Jun 8, 2017 · 652 words

Quick blog update

Just wanted to share, I was playing around with Hugo today and learned about shortcodes. I was looking for a better way to handle images. Previously I would have to type ![[alt](/path/to/img)](/path/to/img) to have self-linking images. Instead, I made a shortcode that just needs the path once to create the linked image. Furthermore, I was manually typing the image paths, which were organized as /month/day/file.png. Now the shortcode reads the post’s date and inserts the month and day straight into the path, so all I need are file names. So I just need to say:

{{< linked-img file.png >}}

The code is available here.

Back to the analysis

Yesterday I got a feel for the sample data distribution. For now I will continue to focus on the night data since it’s reasonable to assume that there should be little power usage or variation going on during these hours.
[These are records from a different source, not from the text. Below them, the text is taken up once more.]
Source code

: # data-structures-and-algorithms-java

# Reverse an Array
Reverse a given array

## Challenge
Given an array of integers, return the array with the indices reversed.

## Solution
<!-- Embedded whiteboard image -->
With a normal distribution, the two constants we would want to consider are the mean ( $\mu$ ) and the standard deviation ( $\sigma$ ). However, as we saw yesterday, our data set does not follow a normal distrubution. I am not certain that it even should follow a normal distribution. For example, suppose a building uses very minimal (close to zero) power at night. There will naturally be some variation extending to the right, but it’s not possible to use negative power so there will not be much room for variation on the left. This is not likely to happen, but it still demonstrates how its easy for data points to pile up on the lower end of the scale, causing a tail to emerge off the right. The goal therefore is to reduce the presence of this tail.
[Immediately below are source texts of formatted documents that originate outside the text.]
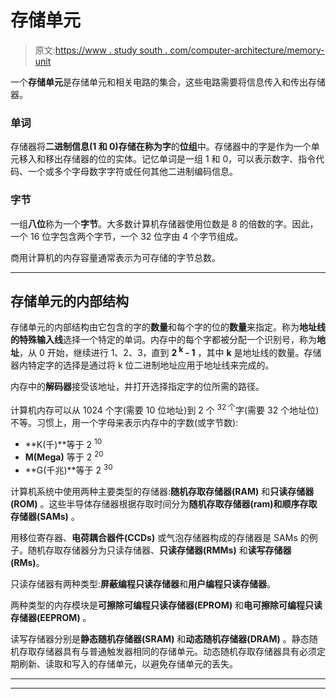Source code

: # 存储单元

> 原文:[https://www . study south . com/computer-architecture/memory-unit](https://www.studytonight.com/computer-architecture/memory-unit)

一个**存储单元**是存储单元和相关电路的集合，这些电路需要将信息传入和传出存储器。

### 单词

存储器将**二进制信息(1 和 0)**存储在称为**字**的**位组**中。存储器中的字是作为一个单元移入和移出存储器的位的实体。记忆单词是一组 1 和 0，可以表示数字、指令代码、一个或多个字母数字字符或任何其他二进制编码信息。

### 字节

一组**八位**称为一个**字节**。大多数计算机存储器使用位数是 8 的倍数的字。因此，一个 16 位字包含两个字节，一个 32 位字由 4 个字节组成。

商用计算机的内存容量通常表示为可存储的字节总数。

* * *

## 存储单元的内部结构

存储单元的内部结构由它包含的字的**数量**和每个字的位的**数量**来指定。称为**地址线的特殊输入线**选择一个特定的单词。内存中的每个字都被分配一个识别号，称为**地址**，从 0 开始，继续进行 1、2、3，直到 **2 <sup>k</sup> - 1** ，其中 **k** 是地址线的数量。存储器内特定字的选择是通过将 k 位二进制地址应用于地址线来完成的。

内存中的**解码器**接受该地址，并打开选择指定字的位所需的路径。

计算机内存可以从 1024 个字(需要 10 位地址)到 2 个 <sup>32 个</sup>字(需要 32 个地址位)不等。习惯上，用一个字母来表示内存中的字数(或字节数):

*   **K(千)**等于 2 <sup>10</sup>
*   **M(Mega)** 等于 2 <sup>20</sup>
*   **G(千兆)**等于 2 <sup>30</sup>

计算机系统中使用两种主要类型的存储器:**随机存取存储器(RAM)** 和**只读存储器(ROM)** 。这些半导体存储器根据存取时间分为**随机存取存储器(ram)**和**顺序存取存储器(SAMs)** 。

用移位寄存器、**电荷耦合器件(CCDs)** 或气泡存储器构成的存储器是 SAMs 的例子。随机存取存储器分为只读存储器、**只读存储器(RMMs)** 和**读写存储器(RMs)**。

只读存储器有两种类型:**屏蔽编程只读存储器**和**用户编程只读存储器**。

两种类型的内存模块是**可擦除可编程只读存储器(EPROM)** 和**电可擦除可编程只读存储器(EEPROM)** 。

读写存储器分别是**静态随机存储器(SRAM)** 和**动态随机存储器(DRAM)** 。静态随机存取存储器具有与普通触发器相同的存储单元。动态随机存取存储器具有必须定期刷新、读取和写入的存储单元，以避免存储单元的丢失。

* * *

* * *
Since we are not dealing with a normal distribution, it would be more appropriate to consider the data’s median ( $\eta$ ) and median absolute deviation, or MAD. The median is less subject to the influence of outliers or a tail because it is concerned with the midpoint according to count rather than by value. The same benefit applies to the MAD, which otherwise is comparable to the standard deviation.

The MAD is calculated as follows: $$ MAD = median( | x_{i} - x | )$$

This can then be used as an estimation of the population’s true standard deviation using the following equation:

$$ \hat{\sigma}=1.4826 \cdot MAD $$

This specific equation assumes that the population is actually normal. A full explaination of the 1.4826 constant can be found here.

This isn’t quite right though. We don’t really know if the population (where the ‘population’ refers to the power usage of all similar buildings) is normally distributed or not. Our sample shows a skew, and as I explained above, it’s not unreasonable to expect some skew.

Also, in our case we don’t really care about the left half of the data, at least for this calculation. All we’re looking for is abnormally high data points, so a ‘low’ outlier is just a pleasant surprise. I’ll worry about the data spread at a later time. Splitting the data into two halves is the same strategy described in this guide.

Working with the code I started yesterday, I can perform the split with this:

# extract the main series from night dataframe
s_night = df_night['Main (kW)']

# calculate its median
night_med = s_night.median()

# locate the values which are greater than the median
s_night_right = s_night.loc[s_night>night_med]

Here’s the plot of the selected data. It’s roughly a slice from the right side of the peak. This is the part of the data that I’m going to want to analyze for values that have an abnormal variation.

Unfortunately, pandas is sneaky and provides a Pandas.Series.mad() function, but it’s actually for the mean absolute deviation, not the median absolute deviation. Tomorrow I’ll see if there’s already one in existence, otherwise I’ll just make the function myself.